→ Entries taken from a collection:
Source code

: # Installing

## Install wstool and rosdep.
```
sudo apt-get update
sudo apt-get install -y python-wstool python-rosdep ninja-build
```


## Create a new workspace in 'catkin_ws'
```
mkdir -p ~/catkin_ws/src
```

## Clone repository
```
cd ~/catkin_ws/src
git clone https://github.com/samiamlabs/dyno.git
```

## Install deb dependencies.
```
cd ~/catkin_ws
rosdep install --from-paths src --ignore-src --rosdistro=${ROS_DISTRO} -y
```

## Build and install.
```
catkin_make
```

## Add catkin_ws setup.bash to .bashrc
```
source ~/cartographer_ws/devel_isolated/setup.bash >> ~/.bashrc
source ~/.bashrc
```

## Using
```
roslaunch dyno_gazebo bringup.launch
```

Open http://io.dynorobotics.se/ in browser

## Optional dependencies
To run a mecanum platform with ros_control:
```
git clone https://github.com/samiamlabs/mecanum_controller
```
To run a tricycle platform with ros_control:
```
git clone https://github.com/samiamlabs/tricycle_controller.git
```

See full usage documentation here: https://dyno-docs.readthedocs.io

→ Problem description:
Please reproduce exactly the lines from the first one of the records above through the line containing "## Optional dependencies", both included, and nothing else.

→ Final answer:
Source code

: # Installing

## Install wstool and rosdep.
```
sudo apt-get update
sudo apt-get install -y python-wstool python-rosdep ninja-build
```


## Create a new workspace in 'catkin_ws'
```
mkdir -p ~/catkin_ws/src
```

## Clone repository
```
cd ~/catkin_ws/src
git clone https://github.com/samiamlabs/dyno.git
```

## Install deb dependencies.
```
cd ~/catkin_ws
rosdep install --from-paths src --ignore-src --rosdistro=${ROS_DISTRO} -y
```

## Build and install.
```
catkin_make
```

## Add catkin_ws setup.bash to .bashrc
```
source ~/cartographer_ws/devel_isolated/setup.bash >> ~/.bashrc
source ~/.bashrc
```

## Using
```
roslaunch dyno_gazebo bringup.launch
```

Open http://io.dynorobotics.se/ in browser

## Optional dependencies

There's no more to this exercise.